ロビンとピーとポシュテ。2008年12月。

@soma1104: ふ・ざ・け・る・な。
2017年4月4日 23:48

と、慣れない中グロの使い方までして、怒っていたらしいわたしだ。あるいはこの中グロを「カ・イ・カ・ン」とか「ト・キ・メ・キ」のようにして読んだ方もあったかもしれないけれど(それ、どう読むんだかよくわからないけれど)、ま、沸々と沸きたつような怒りがあったのだとご理解願いたい。
ツイートをしたときは家のちかくの中華料理屋で、木須肉(ムースーロー)(きくらげと豚肉の卵炒め)を食べていた。店のテレビからは消音でニュース番組が流れていて、ちょうど今村復興相の記者会見での激昂の場面を映していた。ただ、ツイートにつながった怒りの発端はそれではなく、韓国での「少女像」設置をめぐるもろもろである。脇に置いた iPhoneで、ツイッター上のそれらの話題を追っていたのだ。
慰安婦そのものを見ようとしない者は、少女像に慰安婦しか見ない者でもある。国家も介入した日本の歴史修正主義に敏感に、まっとうに、毅然と反応するかたちで、海外において、少女像は日韓のあいだの慰安婦問題──旧日本軍(および現日本政府)の暴力を問うもの──という枠組みをもはや越え出て、広く女性への性暴力そのもの、戦争そのものへのメッセージとして機能するようになっている。その、より大きな枠組みの上でなお、

私たちは、二十世紀において、戦時下、多くの女性たちの尊厳や名誉が深く傷つけられた過去を、この胸に刻み続けます。
平成27年8月14日 内閣総理大臣談話(いわゆる「戦後70年談話」)

と述べる者らが、なぜ連帯することができないのか。
というような、出口のない苛立ちのほうへとついつい吸い寄せられてしまう夜。「その言葉じゃあ、たしかにどうにも出口がないよなあ」とは思い直しての、「ふざけるな」(止まり)だった。それでまあ、ひとつ立ち戻って、「連帯」ということについても考えているが、それについてはたぶん長くなるというか、まだ整理しきれていないのでまた今度。
閣議決定という名の歴史修正主義。はたまた「閣議決定(ポスト・トゥルース)」。その濫用はある面たしかに幼稚で滑稽だが、しかし笑ってもいられないのは、ときにその内容の空疎さゆえ、〈閣議室の上にあてどころなく漂うフキダシの、その中だけのもの〉とも映ってしまうそれが、いま、充分な〈実体〉をもつための回路をすでに手にしているからだ。それもあろうことか、教育という場において。

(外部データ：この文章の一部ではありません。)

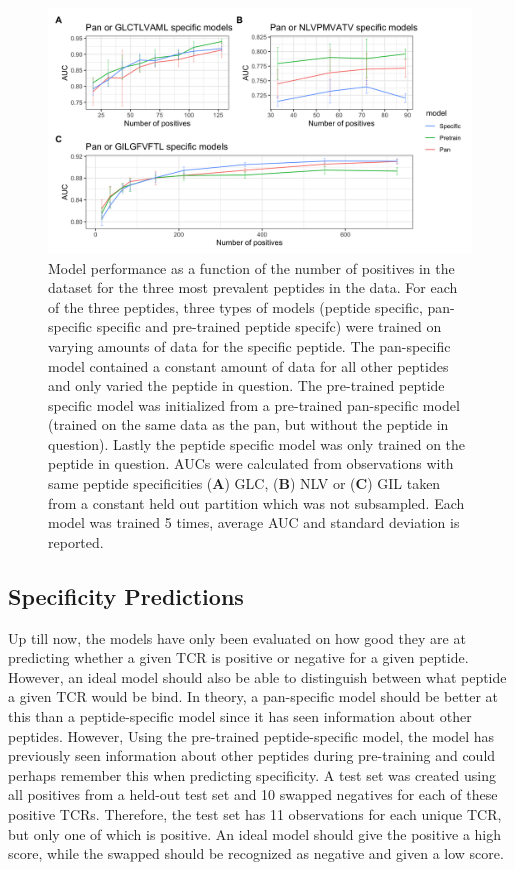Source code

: \begin{figure}
    \centering
    \includegraphics[width=\linewidth]{figures/subsampling_peptide_models.png}
    \caption{Model performance as a function of the number of positives in the dataset for the three most prevalent peptides in the data. For each of the three peptides, three types of models (peptide specific, pan-specific specific and pre-trained peptide specifc) were trained on varying amounts of data for the specific peptide. The pan-specific model contained a constant amount of data for all other peptides and only varied the peptide in question. The pre-trained peptide specific model was initialized from a pre-trained pan-specific model (trained on the same data as the pan, but without the peptide in question). Lastly the peptide specific model was only trained on the peptide in question. AUCs were calculated from observations with same peptide specificities (\textbf{A}) GLC, (\textbf{B}) NLV or (\textbf{C}) GIL taken from a constant held out partition which was not subsampled. Each model was trained 5 times, average AUC and standard deviation is reported.}
    \label{fig:subsampling_models}
\end{figure}

\subsection{Specificity Predictions}
Up till now, the models have only been evaluated on how good they are at predicting whether a given TCR is positive or negative for a given peptide. However, an ideal model should also be able to distinguish between what peptide a given TCR would be bind. In theory, a pan-specific model should be better at this than a peptide-specific model since it has seen information about other peptides. However, Using the pre-trained peptide-specific model, the model has previously seen information about other peptides during pre-training and could perhaps remember this when predicting specificity. A test set was created using all positives from a held-out test set and 10 swapped negatives for each of these positive TCRs. Therefore, the test set has 11 observations for each unique TCR, but only one of which is positive. An ideal model should give the positive a high score, while the swapped should be recognized as negative and given a low score.

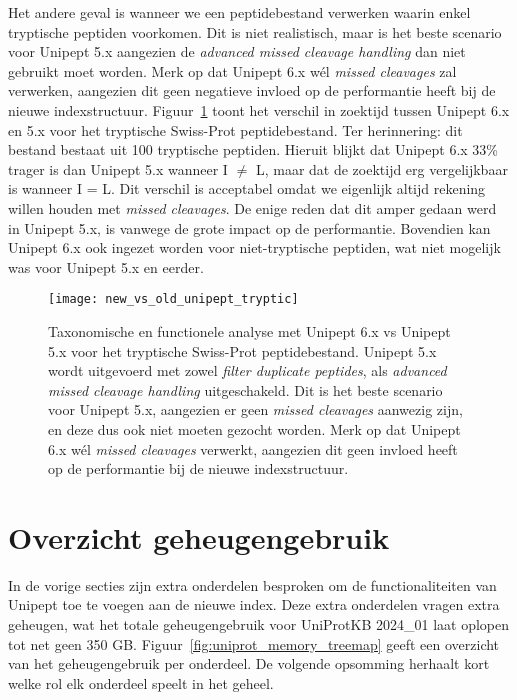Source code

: Het andere geval is wanneer we een peptidebestand verwerken waarin enkel tryptische peptiden voorkomen.
Dit is niet realistisch, maar is het beste scenario voor Unipept 5.x aangezien de \textit{advanced missed cleavage handling} dan niet gebruikt moet worden.
Merk op dat Unipept 6.x wél \textit{missed cleavages} zal verwerken, aangezien dit geen negatieve invloed op de performantie heeft bij de nieuwe indexstructuur.
Figuur~\ref{fig:new_vs_old_unipept_tryptic} toont het verschil in zoektijd tussen Unipept 6.x en 5.x voor het tryptische Swiss-Prot peptidebestand.
Ter herinnering: dit bestand bestaat uit 100 tryptische peptiden.
Hieruit blijkt dat Unipept 6.x 33\% trager is dan Unipept 5.x wanneer I $\neq$ L, maar dat de zoektijd erg vergelijkbaar is wanneer I = L\@.
Dit verschil is acceptabel omdat we eigenlijk altijd rekening willen houden met \textit{missed cleavages}.
De enige reden dat dit amper gedaan werd in Unipept 5.x, is vanwege de grote impact op de performantie.
Bovendien kan Unipept 6.x ook ingezet worden voor niet-tryptische peptiden, wat niet mogelijk was voor Unipept 5.x en eerder.

\begin{figure}[h]
    \centering
    \texttt{[image: new\_vs\_old\_unipept\_tryptic]}
    \caption{Taxonomische en functionele analyse met Unipept 6.x vs Unipept 5.x voor het tryptische Swiss-Prot peptidebestand. Unipept 5.x wordt uitgevoerd met zowel \textit{filter duplicate peptides}, als \textit{advanced missed cleavage handling} uitgeschakeld. Dit is het beste scenario voor Unipept 5.x, aangezien er geen \textit{missed cleavages} aanwezig zijn, en deze dus ook niet moeten gezocht worden. Merk op dat Unipept 6.x wél \textit{missed cleavages} verwerkt, aangezien dit geen invloed heeft op de performantie bij de nieuwe indexstructuur.}
    \label{fig:new_vs_old_unipept_tryptic}
\end{figure}
\newpage
\section{Overzicht geheugengebruik}
In de vorige secties zijn extra onderdelen besproken om de functionaliteiten van Unipept toe te voegen aan de nieuwe index.
Deze extra onderdelen vragen extra geheugen, wat het totale geheugengebruik voor UniProtKB 2024\_01 laat oplopen tot net geen 350 GB\@.
Figuur~\ref{fig:uniprot_memory_treemap} geeft een overzicht van het geheugengebruik per onderdeel.
De volgende opsomming herhaalt kort welke rol elk onderdeel speelt in het geheel.

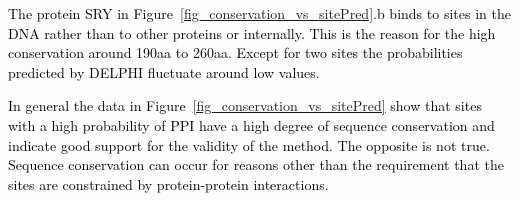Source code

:\documentclass{bioinfo}
\newcommand{\mySecondColor}{black}
\begin{document}
\textcolor{\mySecondColor}{The protein SRY in Figure~\ref{fig_conservation_vs_sitePred}.b binds to sites in the DNA rather
than to other proteins or internally.  This is the reason for the
high conservation around 190aa to 260aa.  Except for two sites the
probabilities predicted by DELPHI fluctuate around low values.}

\textcolor{\mySecondColor}{In general the data in Figure~\ref{fig_conservation_vs_sitePred} show that sites with a high probability
of PPI have a high degree of sequence conservation and indicate good
support for the validity of the method.  The opposite is not true.
Sequence conservation can occur for reasons other than the requirement
that the sites are constrained by protein-protein interactions.}



% 
% 
% 
% 
% 
% 
% 
%
\end{document}
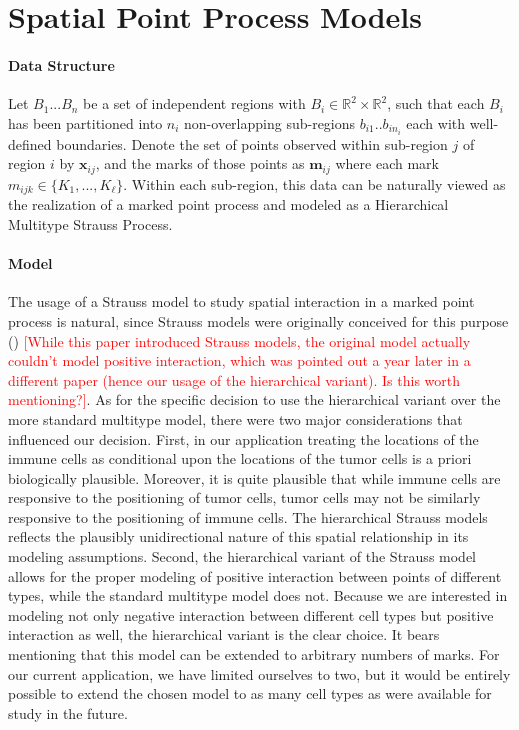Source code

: \documentclass[
]{book}
\begin{document}
\hypertarget{spatial-point-process-models}{%
\section{Spatial Point Process Models}\label{spatial-point-process-models}}

\paragraph{\textbf{Data Structure}}

Let \(B_1...B_n\) be a set of independent regions with \(B_i \in \mathbb{R}^2 \times \mathbb{R}^2\), such that each \(B_i\) has been partitioned into \(n_i\) non-overlapping sub-regions \(b_{i1}..b_{in_i}\) each with well-defined boundaries. Denote the set of points observed within sub-region \(j\) of region \(i\) by \({\mathbf{x}}_{ij}\), and the marks of those points as \({\mathbf{m}}_{ij}\) where each mark \(m_{ijk} \in \{K_1,...,K_\ell\}\). Within each sub-region, this data can be naturally viewed as the realization of a marked point process and modeled as a Hierarchical Multitype Strauss Process.

\paragraph{\textbf{Model}}

The usage of a Strauss model to study spatial interaction in a marked point process is natural, since Strauss models were
originally conceived for this purpose
(\citet{Strauss75}) \textcolor{red}{\textsf{[While this paper introduced Strauss models, the original model actually couldn't model positive interaction, which was pointed out a year later in a different paper (hence our usage of the hierarchical variant). Is this worth mentioning?]}}. As for the specific decision to use
the hierarchical variant over the more standard multitype model,
there were two major considerations that influenced our decision.
First, in our application treating the locations of the immune cells as conditional
upon the locations of the tumor cells is a priori biologically
plausible. Moreover, it is quite plausible that while
immune cells are responsive to the positioning of tumor cells, tumor
cells may not be similarly responsive to the positioning of
immune cells. The hierarchical Strauss models reflects the
plausibly unidirectional nature of this spatial relationship in its
modeling assumptions. Second, the hierarchical variant of the
Strauss model allows for the proper modeling of positive
interaction between points of different types, while the standard
multitype model does not. Because we are interested in modeling not only negative interaction between different cell types but positive interaction as well, the hierarchical variant is the clear choice. It bears mentioning that this model
can be extended to arbitrary numbers of marks. For our current
application, we have limited ourselves to two, but it would
be entirely possible to extend the chosen model to as many
cell types as were available for study in the future.
\end{document}
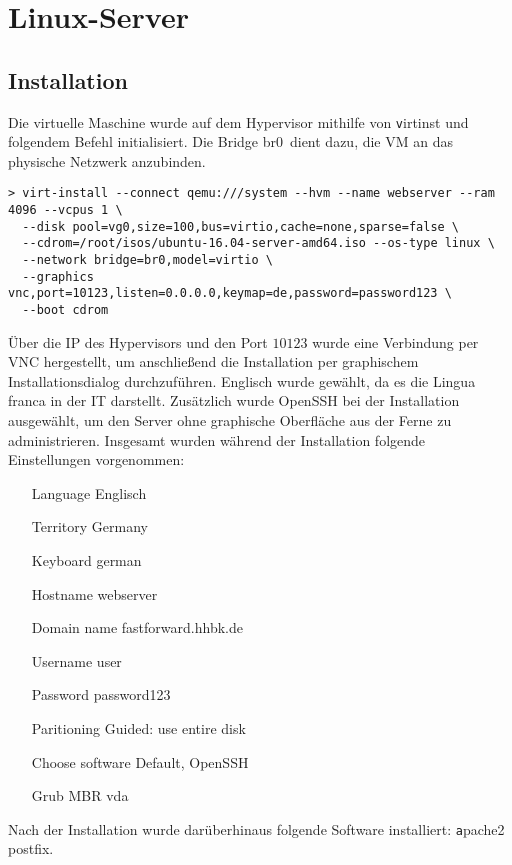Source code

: \section{Linux-Server}

\subsection{Installation}

Die virtuelle Maschine wurde auf dem Hypervisor mithilfe von {\texttt virtinst} und folgendem Befehl initialisiert. Die Bridge \ql br0\qr\ dient dazu, die VM an das physische Netzwerk anzubinden.\newline

\begin{lstlisting}[numbers=none]
> virt-install --connect qemu:///system --hvm --name webserver --ram 4096 --vcpus 1 \
  --disk pool=vg0,size=100,bus=virtio,cache=none,sparse=false \
  --cdrom=/root/isos/ubuntu-16.04-server-amd64.iso --os-type linux \
  --network bridge=br0,model=virtio \
  --graphics vnc,port=10123,listen=0.0.0.0,keymap=de,password=password123 \
  --boot cdrom
\end{lstlisting}

Über die IP des Hypervisors und den Port $10123$ wurde eine Verbindung per VNC hergestellt, um anschließend die Installation per graphischem Installationsdialog durchzuführen. Englisch wurde gewählt, da es die Lingua franca in der IT darstellt. Zusätzlich wurde OpenSSH bei der Installation ausgewählt, um den Server ohne graphische Oberfläche aus der Ferne zu administrieren. Insgesamt wurden während der Installation folgende Einstellungen vorgenommen:
\begin{itemize}[leftmargin=+1in]
	\item[Language] Englisch
	\item[Territory] Germany
	\item[Keyboard] german
	\item[Hostname] webserver
	\item[Domain name] fastforward.hhbk.de
	\item[Username] user
	\item[Password] password123
	\item[Paritioning] Guided: use entire disk
	\item[Choose software] Default, OpenSSH
	\item[Grub MBR] vda
\end{itemize}

Nach der Installation wurde darüberhinaus folgende Software installiert: {\texttt apache2 postfix}.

閣議決定その他の方法により示された政府の統一的な見解又は最高裁判所の判例が存在する場合には,それらに基づいた記述がされていること。
義務教育諸学校教科用図書検定基準及び高等学校教科用図書検定基準の一部を改正する告示、2014年1月17日

 2014年の改正時に導入された、この教科書検定の新基準のひとつがそれだ。このことをわたしは去年、『海を渡る「慰安婦」問題』 を読んではじめて知ったのだけど、その〈やり口〉には「そっかー、そういう手かあ」と単純に唸ってしまった。と同時に、同書にある指摘のなかでわたしがもっとも焦燥を覚えたのもこの点であり、いわばフリーハンドのただのシロウト(=閣議室のひとたち)が、歴史家をはじめ、各事項の専門家と同等の筆をもつことになったわけである。

一五年に検定を通過した中学校の歴史教科書で唯一、日本軍「慰安婦」問題に関する記述を行ったことで注目を集めた「学び舎」の教科書は、〔中略〕新基準により、「軍や官憲によるいわゆる強制連行を直接示すような資料は発見されていない」と付記することを余儀なくされた。
能川元一「おわりに──浸透・拡散する歴史修正主義にどう向き合うか」、『海を渡る「慰安婦」問題』(岩波書店)、p.141

しかしですよ、〈歴史はいずれ記述者/語り手の主観を排除できず、どこまでいっても物語/レトリックでしかない〉という見識はたしかに見識としてあるとしてもです。そんなね、〈諸説あり=何でもあり〉みたいな雑な話じゃないわけですよ、それは、ぜんっぜん。少なくともいまや、ギンズブルグのこの毅然とした決意の言葉を踏まえたうえでの歴史であり、レトリックであるわけで、ね。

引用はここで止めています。